[intermediate/advanced] Information Theory for Deep Learning
Information theory is central to deep learning. Most fundamental is the cross entropy loss used in training classifiers. But generative adversarial networks (GANS) and variational autoencoders (VAES) are also defined by information-theoretic loss functions. Recently methods based contrastive predictive coding (CPC), motivated by the maximization of mutual information, has proved extremely effective in self-supervised training of image features. Even more recently more direct maximization of mutual information has proved more effective. This course will explore information theory form the perspective of current deep learning architectures with an emphasis on recent empirical results.
- The definition of information and Shanon’s source coding theorem.
- Generative Adversarial Networks (GANS) and Variational Auto Encoders (VAEs) from an information theoretic perspective.
- Perils of differential entropy and the rise of discrete VAEs.
- Mutual Information and self-supervised learning.
- Formal limitations on the measurement of mutual information.
- Cover and Thomas, Elements of Information Theory, Wiley Press
- Goodfellow et al., Generative Adversarial Nets, NeurIPS, 2014
- Kingma and Welling, Auto-encoding Variational Bayes, arXiv:1312.6114, 2013
- Oord and Viyals, Representation Learning with Contrastive Predictive Coding, arXiv:1807.03748, 2018
- Poole et al, On Variational Bounds of Mutual Information, arXiv:1905.06922, 2019
- McAllester and Stratos, Formal Limitations on the Measurement of Mutual Information, AISTATS 2020
Vector Calculus. Familiarity with convex functions and Jensen’s inequality.

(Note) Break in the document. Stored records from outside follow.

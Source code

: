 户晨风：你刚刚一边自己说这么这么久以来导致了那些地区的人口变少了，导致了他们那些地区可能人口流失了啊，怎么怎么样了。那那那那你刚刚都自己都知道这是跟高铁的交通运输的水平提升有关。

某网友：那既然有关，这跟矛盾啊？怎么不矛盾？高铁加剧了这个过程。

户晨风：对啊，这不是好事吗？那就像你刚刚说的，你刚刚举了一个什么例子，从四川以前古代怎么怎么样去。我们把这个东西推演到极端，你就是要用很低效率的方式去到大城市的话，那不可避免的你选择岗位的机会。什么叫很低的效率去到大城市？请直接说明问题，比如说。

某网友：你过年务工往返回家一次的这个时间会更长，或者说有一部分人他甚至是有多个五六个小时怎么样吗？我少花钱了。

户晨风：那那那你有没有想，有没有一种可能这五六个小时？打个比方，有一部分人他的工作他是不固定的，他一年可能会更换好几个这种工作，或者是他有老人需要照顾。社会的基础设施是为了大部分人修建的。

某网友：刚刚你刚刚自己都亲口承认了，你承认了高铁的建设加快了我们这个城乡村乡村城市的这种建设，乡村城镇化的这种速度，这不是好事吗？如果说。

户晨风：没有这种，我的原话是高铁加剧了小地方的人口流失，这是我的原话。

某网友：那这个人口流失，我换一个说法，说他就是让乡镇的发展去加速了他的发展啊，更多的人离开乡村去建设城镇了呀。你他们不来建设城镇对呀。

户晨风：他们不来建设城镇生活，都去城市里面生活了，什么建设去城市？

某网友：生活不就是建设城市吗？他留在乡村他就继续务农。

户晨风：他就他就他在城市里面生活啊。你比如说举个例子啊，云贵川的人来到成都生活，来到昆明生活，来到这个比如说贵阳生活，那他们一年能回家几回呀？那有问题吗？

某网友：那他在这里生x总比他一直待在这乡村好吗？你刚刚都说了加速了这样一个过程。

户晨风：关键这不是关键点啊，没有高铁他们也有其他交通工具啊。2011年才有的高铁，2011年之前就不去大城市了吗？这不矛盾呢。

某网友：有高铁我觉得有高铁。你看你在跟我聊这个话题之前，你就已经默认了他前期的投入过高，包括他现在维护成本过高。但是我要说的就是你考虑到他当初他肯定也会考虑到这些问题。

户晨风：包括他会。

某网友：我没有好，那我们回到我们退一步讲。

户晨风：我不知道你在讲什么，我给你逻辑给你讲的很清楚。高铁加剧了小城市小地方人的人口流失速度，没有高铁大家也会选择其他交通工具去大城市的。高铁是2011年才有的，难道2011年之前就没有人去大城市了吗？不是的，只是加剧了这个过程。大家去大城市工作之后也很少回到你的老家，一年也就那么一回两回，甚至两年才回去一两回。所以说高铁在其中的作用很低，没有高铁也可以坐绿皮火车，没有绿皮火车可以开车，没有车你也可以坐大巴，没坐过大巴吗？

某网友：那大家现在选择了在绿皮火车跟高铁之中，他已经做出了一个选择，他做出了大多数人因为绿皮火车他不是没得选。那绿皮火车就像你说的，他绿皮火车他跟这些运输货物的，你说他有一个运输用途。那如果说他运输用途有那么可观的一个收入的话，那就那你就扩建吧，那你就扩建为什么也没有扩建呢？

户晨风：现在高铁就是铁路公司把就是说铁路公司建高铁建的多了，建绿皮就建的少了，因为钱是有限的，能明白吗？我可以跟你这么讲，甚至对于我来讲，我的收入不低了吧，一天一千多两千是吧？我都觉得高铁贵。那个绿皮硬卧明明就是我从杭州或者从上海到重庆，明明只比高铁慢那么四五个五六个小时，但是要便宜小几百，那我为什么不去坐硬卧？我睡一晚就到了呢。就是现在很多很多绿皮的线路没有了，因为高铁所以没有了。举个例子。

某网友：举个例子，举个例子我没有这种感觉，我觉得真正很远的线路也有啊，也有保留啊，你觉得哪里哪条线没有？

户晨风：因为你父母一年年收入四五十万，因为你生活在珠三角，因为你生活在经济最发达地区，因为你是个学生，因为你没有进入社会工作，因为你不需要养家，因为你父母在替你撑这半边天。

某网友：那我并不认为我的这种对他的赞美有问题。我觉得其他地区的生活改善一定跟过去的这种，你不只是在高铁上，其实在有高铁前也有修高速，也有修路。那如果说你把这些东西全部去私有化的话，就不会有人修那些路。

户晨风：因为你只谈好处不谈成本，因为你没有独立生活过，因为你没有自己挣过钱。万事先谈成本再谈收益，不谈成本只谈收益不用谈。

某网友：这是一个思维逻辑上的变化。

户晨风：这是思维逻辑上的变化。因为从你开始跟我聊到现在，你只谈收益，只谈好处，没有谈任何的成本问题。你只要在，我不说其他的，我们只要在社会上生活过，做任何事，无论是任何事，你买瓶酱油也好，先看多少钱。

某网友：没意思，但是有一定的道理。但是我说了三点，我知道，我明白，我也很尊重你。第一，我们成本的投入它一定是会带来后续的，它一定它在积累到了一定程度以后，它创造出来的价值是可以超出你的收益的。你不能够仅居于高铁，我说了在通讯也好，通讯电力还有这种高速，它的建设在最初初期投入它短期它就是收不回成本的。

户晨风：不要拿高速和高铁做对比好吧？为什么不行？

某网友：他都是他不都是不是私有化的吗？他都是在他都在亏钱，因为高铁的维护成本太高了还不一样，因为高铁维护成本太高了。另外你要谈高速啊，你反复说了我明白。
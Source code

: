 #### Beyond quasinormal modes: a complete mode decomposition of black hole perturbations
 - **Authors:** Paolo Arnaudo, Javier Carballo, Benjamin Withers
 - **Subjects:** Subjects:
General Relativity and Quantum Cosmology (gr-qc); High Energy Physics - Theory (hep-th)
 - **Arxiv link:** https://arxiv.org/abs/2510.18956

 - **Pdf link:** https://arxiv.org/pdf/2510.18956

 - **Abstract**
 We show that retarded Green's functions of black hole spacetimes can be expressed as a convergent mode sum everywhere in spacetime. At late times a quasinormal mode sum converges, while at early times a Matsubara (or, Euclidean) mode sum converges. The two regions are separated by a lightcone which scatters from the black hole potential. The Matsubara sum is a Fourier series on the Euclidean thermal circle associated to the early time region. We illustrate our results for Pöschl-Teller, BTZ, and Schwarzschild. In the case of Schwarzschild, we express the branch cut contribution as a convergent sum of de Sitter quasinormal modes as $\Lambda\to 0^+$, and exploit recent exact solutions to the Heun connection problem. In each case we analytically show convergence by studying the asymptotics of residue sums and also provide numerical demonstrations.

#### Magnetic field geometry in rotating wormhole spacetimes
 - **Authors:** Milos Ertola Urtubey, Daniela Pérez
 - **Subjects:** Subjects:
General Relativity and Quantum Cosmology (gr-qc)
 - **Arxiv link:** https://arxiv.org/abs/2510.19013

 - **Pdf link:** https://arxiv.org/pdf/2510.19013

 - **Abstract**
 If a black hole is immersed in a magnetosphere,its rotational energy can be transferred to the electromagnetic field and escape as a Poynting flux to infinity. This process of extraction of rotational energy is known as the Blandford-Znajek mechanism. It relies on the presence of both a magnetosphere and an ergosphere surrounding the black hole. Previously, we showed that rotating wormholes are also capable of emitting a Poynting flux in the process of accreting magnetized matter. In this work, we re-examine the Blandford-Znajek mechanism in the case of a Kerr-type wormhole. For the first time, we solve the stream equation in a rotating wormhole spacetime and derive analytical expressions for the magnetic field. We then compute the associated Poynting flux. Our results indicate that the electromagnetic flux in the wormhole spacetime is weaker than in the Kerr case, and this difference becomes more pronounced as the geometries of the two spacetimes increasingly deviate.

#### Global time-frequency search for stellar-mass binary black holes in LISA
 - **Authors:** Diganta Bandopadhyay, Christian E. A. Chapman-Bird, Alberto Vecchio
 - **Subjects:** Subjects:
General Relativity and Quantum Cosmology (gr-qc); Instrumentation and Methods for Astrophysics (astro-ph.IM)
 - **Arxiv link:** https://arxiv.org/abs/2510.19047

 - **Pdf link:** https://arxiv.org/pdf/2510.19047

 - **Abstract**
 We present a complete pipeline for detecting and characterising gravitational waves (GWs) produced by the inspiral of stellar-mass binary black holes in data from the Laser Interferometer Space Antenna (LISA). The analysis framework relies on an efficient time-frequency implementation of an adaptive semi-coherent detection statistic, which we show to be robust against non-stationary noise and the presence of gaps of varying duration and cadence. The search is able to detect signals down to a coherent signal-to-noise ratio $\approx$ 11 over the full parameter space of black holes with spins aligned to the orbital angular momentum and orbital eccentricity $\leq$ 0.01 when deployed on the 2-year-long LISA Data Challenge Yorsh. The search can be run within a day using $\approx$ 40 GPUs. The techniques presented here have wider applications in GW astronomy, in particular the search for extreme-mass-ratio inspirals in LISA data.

David A. McAllester is Professor and former chief academic officer at the TTIC (the Toyota Technological Institute at Chicago). He received his B.S., M.S. and Ph.D. degrees from the Massachusetts Institute of Technology and has served on the faculties of Cornell and MIT. He was a member of technical staff at AT&T Labs-Research from 1995 to 2002 and has been a fellow of the American Association of Artificial Intelligence since 1997. He has written over 100 refereed publications. McAllester’s research areas include machine learning theory, the theory of programming languages, automated reasoning, AI planning, computer game playing (computer chess) and computational linguistics. A 1991 paper on AI planning proved to be one of the most influential papers of the decade in that area. A 1993 paper on computer game algorithms influenced the design of the algorithms used in the Deep Blue chess system that defeated Garry Kasparov. A 1998 paper on machine learning theory introduced PAC-Bayesian theorems which combine Bayesian and non-Bayesian methods. He was a co-author of the deformable part model that dominated object detection in computer vision from 2008 to 2012. He has been teaching fundamentals of deep learning since 2016.